「海外向けの越境ECサイトを立ち上げたけれど、思ったほど売れない」
「越境ECの施策で失敗したが、何がいけなかったのかいまいち分からない」
実は、そんな話は決して珍しくありません。原因をたどっていくと、多くの場合に共通しているのが「ローカライズの甘さ」。
越境ECにおいて、母語も文化も異なる海外ユーザーの信頼を勝ち取るためには、単なる「翻訳」を超えたローカライズが重要です。

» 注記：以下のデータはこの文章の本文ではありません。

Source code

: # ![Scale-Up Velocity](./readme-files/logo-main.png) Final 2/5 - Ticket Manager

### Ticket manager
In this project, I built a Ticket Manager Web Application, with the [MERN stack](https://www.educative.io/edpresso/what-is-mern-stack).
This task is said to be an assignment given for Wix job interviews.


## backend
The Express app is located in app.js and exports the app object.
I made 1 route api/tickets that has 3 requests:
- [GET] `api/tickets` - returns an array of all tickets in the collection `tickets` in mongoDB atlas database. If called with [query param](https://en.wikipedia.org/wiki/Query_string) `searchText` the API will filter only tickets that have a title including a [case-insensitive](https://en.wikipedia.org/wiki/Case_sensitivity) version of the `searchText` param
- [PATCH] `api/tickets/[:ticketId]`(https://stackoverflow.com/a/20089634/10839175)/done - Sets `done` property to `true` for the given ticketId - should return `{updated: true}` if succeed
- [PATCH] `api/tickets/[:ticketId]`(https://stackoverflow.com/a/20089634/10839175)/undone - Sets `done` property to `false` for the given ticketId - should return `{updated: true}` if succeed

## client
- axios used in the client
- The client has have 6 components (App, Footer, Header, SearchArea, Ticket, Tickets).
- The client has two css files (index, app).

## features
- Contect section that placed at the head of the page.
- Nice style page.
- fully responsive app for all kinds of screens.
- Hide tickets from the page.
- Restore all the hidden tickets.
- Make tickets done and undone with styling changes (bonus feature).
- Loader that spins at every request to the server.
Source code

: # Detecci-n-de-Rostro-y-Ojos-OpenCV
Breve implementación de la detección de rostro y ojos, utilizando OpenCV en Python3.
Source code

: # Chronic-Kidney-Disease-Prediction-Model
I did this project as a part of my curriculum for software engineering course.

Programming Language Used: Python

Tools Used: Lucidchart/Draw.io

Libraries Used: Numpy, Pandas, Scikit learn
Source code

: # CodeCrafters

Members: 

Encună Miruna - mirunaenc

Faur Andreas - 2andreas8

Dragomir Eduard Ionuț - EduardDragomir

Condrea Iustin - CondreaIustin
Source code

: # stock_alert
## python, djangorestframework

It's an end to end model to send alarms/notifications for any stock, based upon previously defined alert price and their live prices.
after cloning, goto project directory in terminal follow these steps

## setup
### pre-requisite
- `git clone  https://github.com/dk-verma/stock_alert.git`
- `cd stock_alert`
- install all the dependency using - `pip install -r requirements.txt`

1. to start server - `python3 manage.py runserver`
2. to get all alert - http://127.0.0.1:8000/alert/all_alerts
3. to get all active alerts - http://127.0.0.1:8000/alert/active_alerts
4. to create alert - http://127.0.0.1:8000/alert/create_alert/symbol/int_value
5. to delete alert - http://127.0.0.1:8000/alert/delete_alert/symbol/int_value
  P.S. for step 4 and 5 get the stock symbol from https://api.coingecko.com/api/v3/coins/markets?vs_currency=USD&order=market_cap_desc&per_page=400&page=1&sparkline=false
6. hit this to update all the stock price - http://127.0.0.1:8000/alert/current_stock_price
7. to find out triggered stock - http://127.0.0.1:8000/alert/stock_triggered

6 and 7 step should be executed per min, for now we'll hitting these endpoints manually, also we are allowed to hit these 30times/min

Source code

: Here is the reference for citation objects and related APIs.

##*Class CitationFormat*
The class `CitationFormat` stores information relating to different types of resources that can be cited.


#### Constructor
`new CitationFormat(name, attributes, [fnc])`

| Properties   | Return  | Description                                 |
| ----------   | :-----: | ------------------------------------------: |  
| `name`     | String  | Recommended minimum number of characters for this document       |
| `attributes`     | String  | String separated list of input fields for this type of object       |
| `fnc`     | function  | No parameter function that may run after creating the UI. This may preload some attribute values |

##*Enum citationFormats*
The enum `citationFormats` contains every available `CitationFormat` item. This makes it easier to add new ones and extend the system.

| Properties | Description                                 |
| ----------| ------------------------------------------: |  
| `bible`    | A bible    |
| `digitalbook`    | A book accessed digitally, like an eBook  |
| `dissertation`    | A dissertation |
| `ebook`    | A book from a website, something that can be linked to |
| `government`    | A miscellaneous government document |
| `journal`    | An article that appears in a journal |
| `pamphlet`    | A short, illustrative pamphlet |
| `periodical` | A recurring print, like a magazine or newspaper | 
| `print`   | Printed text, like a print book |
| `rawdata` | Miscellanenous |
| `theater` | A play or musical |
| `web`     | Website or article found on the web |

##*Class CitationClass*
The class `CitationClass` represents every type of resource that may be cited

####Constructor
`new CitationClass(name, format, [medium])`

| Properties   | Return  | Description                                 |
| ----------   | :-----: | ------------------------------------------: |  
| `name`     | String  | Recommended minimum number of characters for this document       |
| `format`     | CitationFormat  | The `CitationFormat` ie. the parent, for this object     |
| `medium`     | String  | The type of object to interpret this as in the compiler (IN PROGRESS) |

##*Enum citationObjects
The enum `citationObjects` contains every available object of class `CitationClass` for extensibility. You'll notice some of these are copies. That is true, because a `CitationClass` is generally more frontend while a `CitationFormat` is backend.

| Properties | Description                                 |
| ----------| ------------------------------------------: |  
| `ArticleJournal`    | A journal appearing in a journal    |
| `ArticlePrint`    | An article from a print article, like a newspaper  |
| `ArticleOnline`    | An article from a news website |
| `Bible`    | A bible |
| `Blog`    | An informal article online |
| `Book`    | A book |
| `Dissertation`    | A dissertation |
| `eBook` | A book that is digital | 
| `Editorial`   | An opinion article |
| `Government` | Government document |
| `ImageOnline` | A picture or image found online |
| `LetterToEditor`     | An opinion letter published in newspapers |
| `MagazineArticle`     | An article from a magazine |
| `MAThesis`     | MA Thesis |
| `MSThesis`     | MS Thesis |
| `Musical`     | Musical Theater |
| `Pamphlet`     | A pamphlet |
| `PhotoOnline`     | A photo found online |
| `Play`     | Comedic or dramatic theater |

本記事では、広告運用やクリエイティブ制作の現場で陥りがちなローカライズの落とし穴と、成功に導くための6つのポイントを解説します。
目次
「ローカライズ=翻訳だけ」ではない
まず「ローカライズ」と聞くと単なる「翻訳」と思われがちですが、本来は現地の文化・購買行動・メディア消費習慣などに合わせて、商品やコンテンツを最適化することを指します。
ただ言葉を別の言語に置き換えただけでは、海外のユーザーに「伝わらない」「信頼されない」そして最終的に「買われない」という壁を越えることはできません。
たとえば、日本語が不自然であったり、見慣れない決済方法しか用意されていない海外サイトでは、購入をためらう方が多いはずです。この言語やUI、仕様の違和感や不便さは、海外のユーザーにとっても同様に、購買意欲を大きく削ぐ要因になります。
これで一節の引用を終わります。